Whatsapp Group Chat Analysis with Python

Published in

MCD-UNISON

5 min readOct 30, 2020

The present analysis is based in the article of Saiteja Kura : Whatsapp Group Chat Analysis using Python and Plotly

Lot of people is using whatsapp, and most of the whatsapp user is in a chat group (toxic or not). Some of us ask ourselves questions like “Why this dude is in the group if never send a message” or “I’m for sure that today nobody will send a message”.

Next steps are based in Saiteja Kura’s work with some modifications due the OS of the phone and convenience. Detailed process can be found there.

Getting data & create data frame.

First we need to export the group chat using the option export in the group options in the phone, the chat file is stored in a txt file and saved in data directory.

Saved data must be parsed in order to be stored in a data frame, next the function that recognizes the date at start of the line that indicates that is a unique message, if yes the message is splitted in a Date, Time, Author and Message to be stored in a pandas Data Frame. In this case I needed to change some parts of code because the txt file is diferent on iOS.

Anonymizing data.

To protect privacy of the chat members we need to anonymizing the names, changing all names with LOTR characters.

Here, some relevant data from the data frame created, result of df.info and df.head, this small set consts of 914 records that implies a similar number of messages.

Group Wise Stats

Let see some stats from the data frame, first thing is that we can count the media messages counting the occurrence of “<Media omitted>”. By using emoji library we can found the total of emojis, creating a emoji column we have a emoji for particular message, additionally we create a column to count all URLs in the messages using re library.

The group messages has a 914 messages in total, thats because the exported chat has recently started, one interesting data is that are at least one emoji every two messages or an average of two messages by emoji.

Next, we separate text messages from media messages in two data frames, messages_df only contain text messages.

More Stats

Let see more stats, we show the letter count for a message and word count for that message,

More stats came from the emojis we already count the total emojis, and we have separate each, let get unique number of each one of them. with that information we can find the most used emoji in the group.

With 68 occurences “🙏” is the most used emoji, follow by “😘” with 60 occurences, next we show emoji distribution in a pie chart.

With the same library “Plotly”, we can show this chart individually.

Word Cloud

Word clouds (also known as text clouds or tag clouds) work in a simple way: the more a specific word appears in a source of textual data (such as a speech, blog post, or database), the bigger and bolder it appears in the word cloud. We created a word cloud for all messages.

First join all messages in a large message.

A stop word is a commonly used word (such as “the”, “a”, “an”, “in”) that a search engine has been programmed to ignore, both when indexing entries for searching and when retrieving them as the result of a search query.

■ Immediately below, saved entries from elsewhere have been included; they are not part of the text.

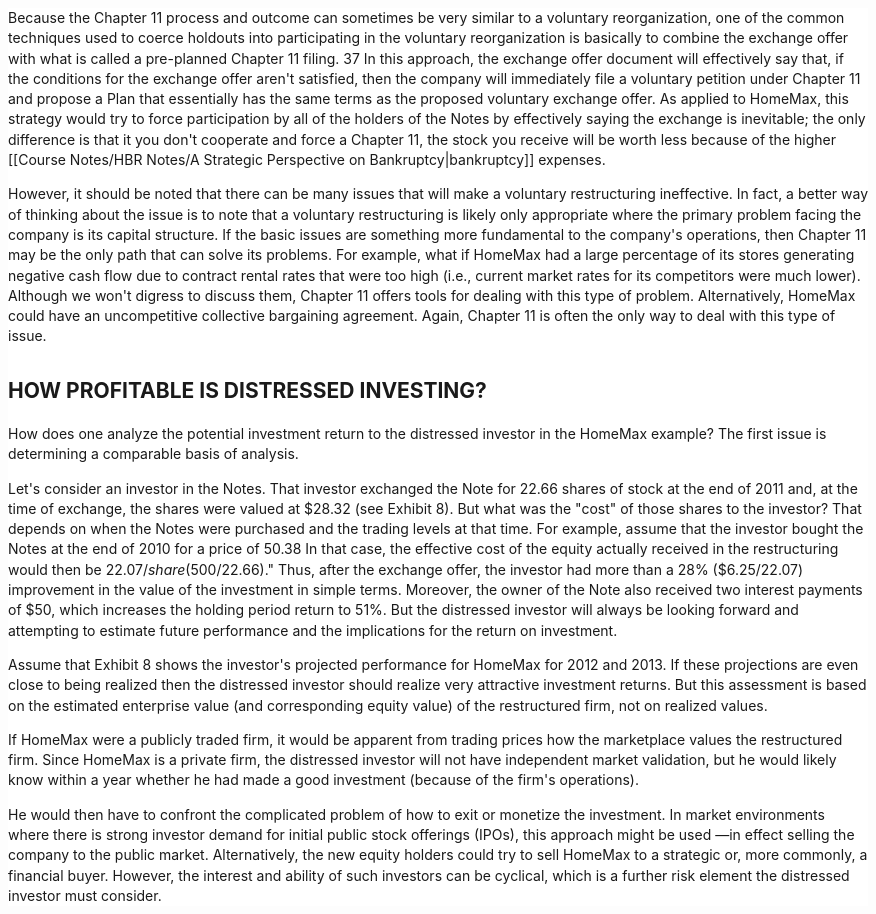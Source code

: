 Because the Chapter 11 process and outcome can sometimes be very similar to a voluntary reorganization,  one of the common techniques used to coerce holdouts into participating in the voluntary reorganization is basically to combine the exchange offer with what is called a pre-planned Chapter 11 filing. 37 In this approach,  the exchange offer document will effectively say that,  if the conditions for the exchange offer aren't satisfied,  then the company will immediately file a voluntary petition under Chapter 11 and propose a Plan that essentially has the same terms as the proposed voluntary exchange offer. As applied to HomeMax,  this strategy would try to force participation by all of the holders of the Notes by effectively saying the exchange is inevitable; the only difference is that it you don't cooperate and force a Chapter 11,  the stock you receive will be worth less because of the higher [[Course Notes/HBR Notes/A Strategic Perspective on Bankruptcy|bankruptcy]] expenses.

However,  it should be noted that there can be many issues that will make a voluntary restructuring ineffective. In fact,  a better way of thinking about the issue is to note that a voluntary restructuring is likely only appropriate where the primary problem facing the company is its capital structure. If the basic issues are something more fundamental to the company's operations,  then Chapter 11 may be the only path that can solve its problems. For example,  what if HomeMax had a large percentage of its stores generating negative cash flow due to contract rental rates that were too high (i.e.,  current market rates for its competitors were much lower). Although we won't digress to discuss them,  Chapter 11 offers tools for dealing with this type of problem. Alternatively,  HomeMax could have an uncompetitive collective bargaining agreement. Again,  Chapter 11 is often the only way to deal with this type of issue.

## HOW PROFITABLE IS DISTRESSED INVESTING?

How does one analyze the potential investment return to the distressed investor in the HomeMax example? The first issue is determining a comparable basis of analysis.

Let's consider an investor in the Notes. That investor exchanged the Note for 22.66 shares of stock at the end of 2011 and,  at the time of exchange,  the shares were valued at $28.32 (see Exhibit 8). But what was the "cost" of those shares to the investor? That depends on when the Notes were purchased and the trading levels at that time. For example,      assume that the investor bought the Notes at the end of 2010 for a price of 50.38 In that case,      the effective cost of the equity actually received in the restructuring would then be $22.07/ share ($500/22.66)." Thus,      after the exchange offer,      the investor had more than a 28% ($6.25/22.07) improvement in the value of the investment in simple terms. Moreover,  the owner of the Note also received two interest payments of $50,  which increases the holding period return to 51%. But the distressed investor will always be looking forward and attempting to estimate future performance and the implications for the return on investment.

Assume that Exhibit 8 shows the investor's projected performance for HomeMax for 2012 and 2013. If these projections are even close to being realized then the distressed investor should realize very attractive investment returns. But this assessment is based on the estimated enterprise value (and corresponding equity value) of the restructured firm,  not on realized values.

If HomeMax were a publicly traded firm,  it would be apparent from trading prices how the marketplace values the restructured firm. Since HomeMax is a private firm,  the distressed investor will not have independent market validation,  but he would likely know within a year whether he had made a good investment (because of the firm's operations).

He would then have to confront the complicated problem of how to exit or monetize the investment. In market environments where there is strong investor demand for initial public stock offerings (IPOs),  this approach might be used —in effect selling the company to the public market. Alternatively,  the new equity holders could try to sell HomeMax to a strategic or,  more commonly,  a financial buyer. However,  the interest and ability of such investors can be cyclical,  which is a further risk element the distressed investor must consider.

We use the word Cloud library including the list already included in the library. We set spanish set of words because the native language of the group. We add some more words to ommit some occurrences.

And More Stats

We can get the the messages behavior in time, group the messages by date.

Day Distribution

Using a radar chart, we show the distribution by day of week.

Conclusion

There’s a lot of information about all our day to day activities, we assume several things about that information but is great when you can probe your assumptions even more using tools like Plotly and Python, in my personal experience was great discover this tools, and see all that trends, charts and info and all we see here is just a star in the sky of data science.

Thanks to Saiteja Kura for the original post, go there and see more interesting articles.